Frank Sinatra was one of the greatest vocalists of the 20th century, an artist of such uncommon talent that he was known simply as “The Voice.”  Popular music’s first true teen idol, Sinatra began his career making girls swoon and fronting big bands during the years of World War II.  By the time of his passing at age 82 in 1998, he had achieved a rare artistic pinnacle: that of an American icon.

He came from Hoboken, New Jersey and humble Italian-American roots.  He learned to sing mostly on his own.  From the start, he reached for the stars and got there when few figured he would.  He made records and movies, too, winning GRAMMY Awards and Oscars.  He demanded artistic excellence from himself and everyone around him, and got it almost always.  When he sang the lyric, “I did it my way” from his hit song, “My Way,” such words never rang more true.

Frank Sinatra would have turned 100 years old in 2015.  This centennial exhibition, curated with the cooperation of the Sinatra Family, is the story of one of the greatest recording and performing careers of all time.  But it’s also the story of the man behind the music and the life behind the legacy.  Sinatra would have not had it any other way.

The exhibit debuted at New York Public Library for the Performing Arts on March 4, 2015, before heading to the GRAMMY Museum L.A. LIVE on October 21, 2015 and the HistoryMiami Museum on March 4, 2016.

Fedora

The fedora has become synonymous with the name Frank Sinatra.  By the 1950s, Frank had adopted that soft hat with the wide brim and made it his own.  That voice, those blue eyes, and that slightly-tilted fedora remain an instantly-recognizable trademark of the legendary Sinatra.

An American Living Room

The living room was the center of social activity in the typical American family in the 1940s.  Entertainment came primarily from the radio.  Families gathered around the radio, which was large enough to be considered a piece of furniture, and listened to dramas and comedy shows, as well as music programs.  Frank Sinatra was frequently heard on the radio in the 1940s.

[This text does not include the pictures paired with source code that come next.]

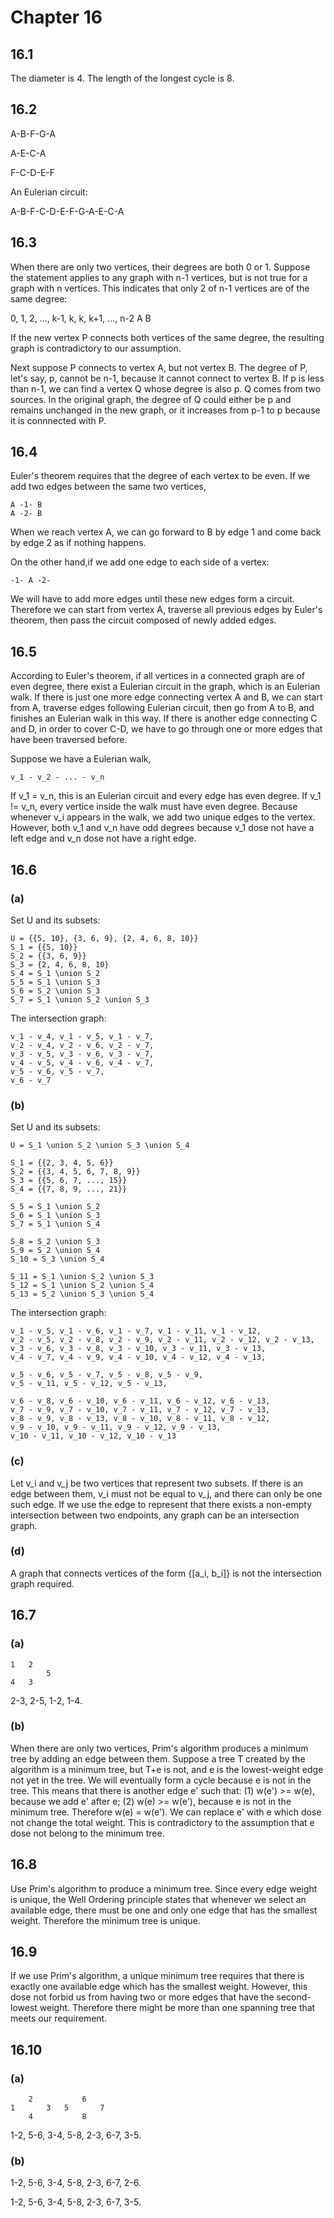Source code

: # Chapter 16

## 16.1

The diameter is 4. The length of the longest cycle is 8.

## 16.2

A-B-F-G-A

A-E-C-A

F-C-D-E-F

An Eulerian circuit:

A-B-F-C-D-E-F-G-A-E-C-A

## 16.3

When there are only two vertices, their degrees are both 0 or 1. Suppose the statement applies to any graph with n-1 vertices, but is not true for a graph with n vertices. This indicates that only 2 of n-1 vertices are of the same degree:

0, 1, 2, ..., k-1, k, k, k+1, ..., n-2
                   A  B

If the new vertex P connects both vertices of the same degree, the resulting graph is contradictory to our assumption.

Next suppose P connects to vertex A, but not vertex B. The degree of P, let's say, p, cannot be n-1, because it cannot connect to vertex B. If p is less than n-1, we can find a vertex Q whose degree is also p. Q comes from two sources. In the original graph, the degree of Q could either be p and remains unchanged in the new graph, or it increases from p-1 to p because it is connnected with P.

## 16.4

Euler's theorem requires that the degree of each vertex to be even. If we add two edges between the same two vertices,

    A -1- B
    A -2- B

When we reach vertex A, we can go forward to B by edge 1 and come back by edge 2 as if nothing happens.

On the other hand,if we add one edge to each side of a vertex:

    -1- A -2-

We will have to add more edges until these new edges form a circuit. Therefore we can start from vertex A, traverse all previous edges by Euler's theorem, then pass the circuit composed of newly added edges.


## 16.5

According to Euler's theorem, if all vertices in a connected graph are of even degree, there exist a Eulerian circuit in the graph, which is an Eulerian walk. If there is just one more edge connecting vertex A and B, we can start from A, traverse edges following Eulerian circuit, then go from A to B, and finishes an Eulerian walk in this way. If there is another edge connecting C and D, in order to cover C-D, we have to go through one or more edges that have been traversed before.

Suppose we have a Eulerian walk,

    v_1 - v_2 - ... - v_n

If v_1 = v_n, this is an Eulerian circuit and every edge has even degree. If v_1 != v_n, every vertice inside the walk must have even degree. Because whenever v_i appears in the walk, we add two unique edges to the vertex. However, both v_1 and v_n have odd degrees because v_1 dose not have a left edge and v_n dose not have a right edge.


## 16.6

### (a)

Set U and its subsets:

    U = {{5, 10}, {3, 6, 9}, {2, 4, 6, 8, 10}}
    S_1 = {{5, 10}}
    S_2 = {{3, 6, 9}}
    S_3 = {2, 4, 6, 8, 10}
    S_4 = S_1 \union S_2
    S_5 = S_1 \union S_3
    S_6 = S_2 \union S_3
    S_7 = S_1 \union S_2 \union S_3

The intersection graph:

    v_1 - v_4, v_1 - v_5, v_1 - v_7,
    v_2 - v_4, v_2 - v_6, v_2 - v_7,
    v_3 - v_5, v_3 - v_6, v_3 - v_7,
    v_4 - v_5, v_4 - v_6, v_4 - v_7,
    v_5 - v_6, v_5 - v_7,
    v_6 - v_7

### (b)

Set U and its subsets:

    U = S_1 \union S_2 \union S_3 \union S_4

    S_1 = {{2, 3, 4, 5, 6}}
    S_2 = {{3, 4, 5, 6, 7, 8, 9}}
    S_3 = {{5, 6, 7, ..., 15}}
    S_4 = {{7, 8, 9, ..., 21}}

    S_5 = S_1 \union S_2
    S_6 = S_1 \union S_3
    S_7 = S_1 \union S_4

    S_8 = S_2 \union S_3
    S_9 = S_2 \union S_4
    S_10 = S_3 \union S_4

    S_11 = S_1 \union S_2 \union S_3
    S_12 = S_1 \union S_2 \union S_4
    S_13 = S_2 \union S_3 \union S_4

The intersection graph:

    v_1 - v_5, v_1 - v_6, v_1 - v_7, v_1 - v_11, v_1 - v_12,
    v_2 - v_5, v_2 - v_8, v_2 - v_9, v_2 - v_11, v_2 - v_12, v_2 - v_13,
    v_3 - v_6, v_3 - v_8, v_3 - v_10, v_3 - v_11, v_3 - v_13,
    v_4 - v_7, v_4 - v_9, v_4 - v_10, v_4 - v_12, v_4 - v_13,

    v_5 - v_6, v_5 - v_7, v_5 - v_8, v_5 - v_9,
    v_5 - v_11, v_5 - v_12, v_5 - v_13,

    v_6 - v_8, v_6 - v_10, v_6 - v_11, v_6 - v_12, v_6 - v_13,
    v_7 - v_9, v_7 - v_10, v_7 - v_11, v_7 - v_12, v_7 - v_13,
    v_8 - v_9, v_8 - v_13, v_8 - v_10, v_8 - v_11, v_8 - v_12,
    v_9 - v_10, v_9 - v_11, v_9 - v_12, v_9 - v_13,
    v_10 - v_11, v_10 - v_12, v_10 - v_13

### (c)

Let v_i and v_j be two vertices that represent two subsets. If there is an edge between them, v_i must not be equal to v_j, and there can only be one such edge. If we use the edge to represent that there exists a non-empty intersection between two endpoints, any graph can be an intersection graph.

### (d)

A graph that connects vertices of the form {[a_i, b_i]} is not the intersection graph required.

## 16.7

### (a)

    1   2
            5
    4   3

2-3, 2-5, 1-2, 1-4.

### (b)

When there are only two vertices, Prim's algorithm produces a minimum tree by adding an edge between them. Suppose a tree T created by the algorithm is a minimum tree, but T+e is not, and e is the lowest-weight edge not yet in the tree. We will eventually form a cycle because e is not in the tree. This means that there is another edge e' such that: (1) w(e') >= w(e), because we add e' after e; (2) w(e) >= w(e'), because e is not in the minimum tree. Therefore w(e) = w(e'). We can replace e' with e which dose not change the total weight. This is contradictory to the assumption that e dose not belong to the minimum tree.

## 16.8

Use Prim's algorithm to produce a minimum tree. Since every edge weight is unique, the Well Ordering principle states that whenever we select an available edge, there must be one and only one edge that has the smallest weight. Therefore the minimum tree is unique.

## 16.9

If we use Prim's algorithm, a unique minimum tree requires that there is exactly one available edge which has the smallest weight. However, this dose not forbid us from having two or more edges that have the second-lowest weight. Therefore there might be more than one spanning tree that meets our requirement.

## 16.10

### (a)

        2           6
    1       3   5       7
        4           8

1-2, 5-6, 3-4, 5-8, 2-3, 6-7, 3-5.

### (b)

1-2, 5-6, 3-4, 5-8, 2-3, 6-7, 2-6.

1-2, 5-6, 3-4, 5-8, 2-3, 6-7, 3-5.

In the exhibit, visitors were able to hear an episode of Songs by Sinatra, which was heard live on New York radio on April 24, 1947 over the CBS Radio Network.  Frank’s guests included Irving Berlin, Jane Powell, and the Pied Pipers, with Axel Stordahl conducting.

Hoboken and MOB

Frank Sinatra was born and raised in Hoboken, a densely populated New Jersey town located on the west bank of the Hudson River, just across from the New York City sections of Greenwich Village and Chelsea.  Popular for being the birthplace of baseball, Hoboken thrived as a port of entry in the late 1800s and early 20th century, due to its close proximity to Ellis Island.  During World War I, hundreds of thousands of American servicemen departed Hoboken for Europe.  After the war, immigrants from Italy and Ireland dominated local Hoboken neighborhoods.

Marty O’Brien’s was the name of the saloon owned by Dolly and Marty Sinatra in Hoboken, N.J.  At the time, Hoboken was divided into ethnic neighborhoods. With their business located in the city’s Irish neighborhood, Dolly and Marty thought it best for it to have an Irish name.  Marty O’Brien’s became a popular hangout for Hoboken firemen, of which Marty Sinatra was one.  It was also the place where young Frank Sinatra began to sing.  “My dad’s roots were in the saloon, and he never forgot that, never lost that,” remembered Nancy Sinatra, Jr.

The exhibit featured a walk-on trolley car, allowing visitors to experience the sights and sounds of a Hoboken, N.J. trolley ride.

Early Years

Francis Albert Sinatra was born on December 12, 1915 in Hoboken, New Jersey.  The only child of Italian immigrants Dolly and Marty Sinatra, young Frankie showed singing talents at an early age.  Hearing street corner crooners in his Italian neighborhood and listening to the likes of Enrico Caruso and Bing Crosby, Sinatra dropped out of high school to pursue a career as a professional singer.

Early performances at local socials and taverns led to a 1935 radio performance on Major Bowes Amateur Hour in which a group Sinatra sang with, the Hoboken Four, took first place in a call-in contest.  Other performances, with groups such as Bill Henri and the Headliners, followed at the Rustic Cabin, a popular dinner and dance nightspot in Englewood Cliffs, N.J.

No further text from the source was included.